FIRST APPELLATE DISTRICT
DIVISION THREE
WILDA WHITE,
Plaintiff and Appellant,
A141212
v.
CHRISTOPHER EDLEY et al., (Alameda County
Super. Ct. No. RG13688585)
Defendant and Respondent.
Wilda White brought this action for defamation, deceit and breach of contract
against former University of California Berkeley School of Law1 Dean Christopher
Edley, Jr., two law school employees, and the University of California Regents. Edley
and Boalt Administrative Assistant Ayn Lowry moved to strike the complaint’s causes of
action for libel per se under California’s anti-SLAPP (strategic lawsuit against public
participation) statute, Code of Civil Procedure section 425.16.2 All parties concede that
White’s allegations arose from protected activity within the meaning of the anti-SLAPP
statute. The trial court granted the motion on the grounds that the allegedly defamatory
statements were nonactionable and that they fell within the official duty privilege of Civil
Code section 47, subdivision (a). We affirm.
1
Although in 2007 the law school changed its official name to UC Berkeley
School of Law, we follow the complaint’s practice of referring to it by the informal name
Boalt Hall, or Boalt. (See Lattman, P., The Renaming of Boalt Hall, WSJ Law Blog, Oct.
15, 2007.)
2
Hereinafter section 425.16.
1
BACKGROUND
Between December 2008 and June 2013, White was the executive director of the
Thelton E. Henderson Center for Social Justice (the Henderson Center), a department at
Boalt Hall. In April 2013 the law school decided not to renew White’s appointment for
the ensuing academic year. The decision was based, in part, on a public outburst by
White at a gala welcoming prospective African-American students to Boalt. White spoke
at the event and, rather than welcome the attendees, aired her personal disagreements
with the University, told them the event was “a fraud,” and warned them that attending
Boalt would expose them to sexual harassment and racial hostility from faculty and
students. White encouraged the prospective students to instead attend the “Justice
School,” a new law school she was originating.
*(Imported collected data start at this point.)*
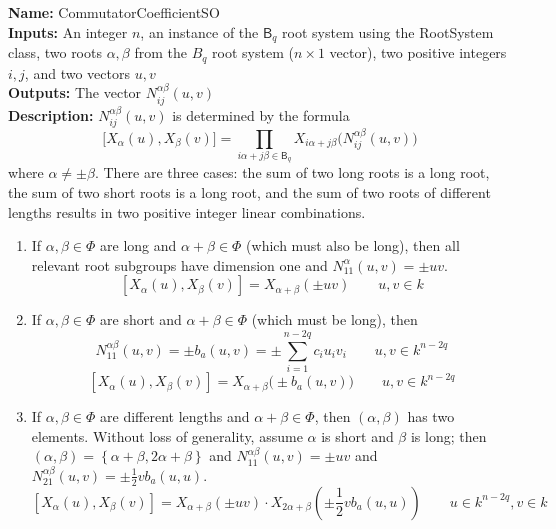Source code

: \documentclass[12pt]{article}
\theoremstyle{definition}
\numberwithin{theorem}{subsection}
\newcommand{\lp}{\left(}
\newcommand{\rp}{\right)}
\newcommand{\lb}{\left\{}
\newcommand{\rb}{\right\}}
\newcommand{\tbf}{\textbf}
\newcommand{\noi}{\noindent}
\begin{document}
\begin{framed}
\noi \tbf{Name:} CommutatorCoefficientSO \\
\noi \tbf{Inputs:} An integer $n$, an instance of the $\mathsf{B}_{q}$ root system using the RootSystem class, two roots $\alpha, \beta$ from the $B_{q}$ root system ($n \times 1$ vector), two positive integers $i,j$,  and two vectors $u, v$ \\
\noi \tbf{Outputs:} The vector $N_{ij}^{\alpha \beta}(u,v)$ \\
\noi \tbf{Description:} $N_{ij}^{\alpha \beta}(u,v)$ is determined by the formula
\[
	\Big[ X_\alpha(u), X_\beta(v) \Big] = \prod_{i \alpha + j \beta \in \mathsf{B}_q} X_{i\alpha + j \beta} \Big( N_{ij}^{\alpha \beta}(u,v) \Big) 
\]
where $\alpha \neq \pm \beta$. There are three cases: the sum of two long roots is a long root, the sum of two short roots is a long root, and the sum of two roots of different lengths results in two positive integer linear combinations.
\begin{enumerate}
	\item If $\alpha, \beta \in \Phi$ are long and $\alpha + \beta \in \Phi$ (which must also be long), then all relevant root subgroups have dimension one and $N_{11}^{\alpha}(u,v) = \pm uv$. 
		\[
		[X_\alpha(u), X_\beta(v)] = X_{\alpha + \beta}(\pm uv) \qquad u, v \in k
	\]
	\item If $\alpha, \beta \in \Phi$ are short and $\alpha + \beta \in \Phi$ (which must be long), then
	\[
		N_{11}^{\alpha \beta}(u,v) = \pm b_a(u,v) = \pm \sum_{i=1}^{n-2q} c_i u_i v_i \qquad u, v \in k^{n-2q}
	\]
	\[
		[X_\alpha(u), X_\beta(v)] = X_{\alpha + \beta}\Big( \pm b_a(u,v) \Big)\qquad u, v \in k^{n-2q}
	\]
	\item If $\alpha, \beta \in \Phi$ are different lengths and $\alpha + \beta \in \Phi$, then $(\alpha, \beta)$ has two elements. Without loss of generality, assume $\alpha$ is short and $\beta$ is long; then $(\alpha , \beta) = \lb \alpha + \beta, 2\alpha+\beta \rb$ and $N_{11}^{\alpha \beta}(u,v) =  \pm uv$ and $N_{21}^{\alpha \beta}(u,v) = \pm \frac 12 v b_a(u,u)$.
	\[
		[X_\alpha(u), X_\beta(v)] = X_{\alpha + \beta}( \pm uv ) \cdot X_{2\alpha+\beta}\lp \pm \frac 12 v b_a(u,u) \rp \qquad u \in k^{n-2q}, v \in k
	\]
\end{enumerate}
\end{framed}
\end{document}
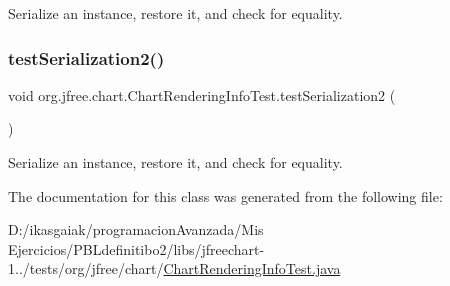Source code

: Serialize an instance, restore it, and check for equality. \mbox{\label{classorg_1_1jfree_1_1chart_1_1_chart_rendering_info_test_a7c75384b4c62cd4f878f5f9768b7ec31}} 
\subsubsection{\texorpdfstring{test\+Serialization2()}{testSerialization2()}}
{\footnotesize\ttfamily void org.\+jfree.\+chart.\+Chart\+Rendering\+Info\+Test.\+test\+Serialization2 (\begin{DoxyParamCaption}{ }\end{DoxyParamCaption})}

Serialize an instance, restore it, and check for equality. 

The documentation for this class was generated from the following file\+:\begin{DoxyCompactItemize}
\item 
D\+:/ikasgaiak/programacion\+Avanzada/\+Mis Ejercicios/\+P\+B\+Ldefinitibo2/libs/jfreechart-\/1../tests/org/jfree/chart/\mbox{\hyperlink{_chart_rendering_info_test_8java}{Chart\+Rendering\+Info\+Test.\+java}}\end{DoxyCompactItemize}
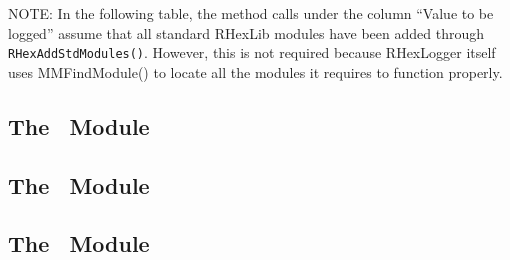 NOTE: In the following table, the method calls under the column ``Value to
be logged'' assume that all standard RHexLib modules have been added through
{\tt RHexAddStdModules()}. However, this is not required because RHexLogger
itself uses MMFindModule() to locate all the modules it requires to function
properly. 



\subsection{The \VirtualMotor\ Module}
\subsection{The \VirtualInput\ Module}
\subsection{The \PulseWidth\ Module}

\begin{figure}[!ht]
  \centering
  \begin{sideways}
    \label{fig:module_summary}
  \end{sideways}
\end{figure}
\clearpage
Upon being informed her appointment would not be renewed, White sued Boalt
faculty member and executive director of the Henderson Center Mary Louise Frampton
for intentional infliction of emotional distress and deceit. The Frampton lawsuit alleged
there was racial hostility at the law school in general and included specific allegations
against Frampton, Dean Edley, and other Boalt faculty and staff. White accused
Frampton of falsifying her June 2011 performance evaluation “by falsely and maliciously
attributing to faculty members odious statements” about her, conspiring to falsify
employee time sheets, fraudulently inducing White to work without pay during the
summers of 2011 and 2012, and terminating her for reporting Frampton’s alleged
misconduct.
White discussed these allegations widely among students, faculty and peers. On
June 14, 2013, she sent an email to the Boalt Hall community captioned “Berkeley Law
Fires Henderson Center Executive Director Wilda White for Whistle blowing on Mary
Louise Frampton—Race a Factor, Lawsuit Says.” Her e-mail described her accusations
of racism and fraud at Boalt and implicated the law school, Dean Edley and other law
school officials in addition to Professor Frampton. White posted information about the
Frampton complaint on her personal website, again referring specifically to the
University of California, Dean Edley, and other faculty and staff. She also publicized her
2
allegations on her public blog and Twitter feed, and was quoted about her claims in The
Daily Californian.
Not surprisingly, Dean Edley and others at Boalt received inquiries about White’s
claims from faculty, students and the media. Lowry heard students and faculty members
discussing White’s email and the lawsuit. For example, she observed students and
faculty discussing the matter in the campus café, and on one occasion a student
commented to her that it seemed like “ ‘half the Berkeley Law faculty was implicated.’ ”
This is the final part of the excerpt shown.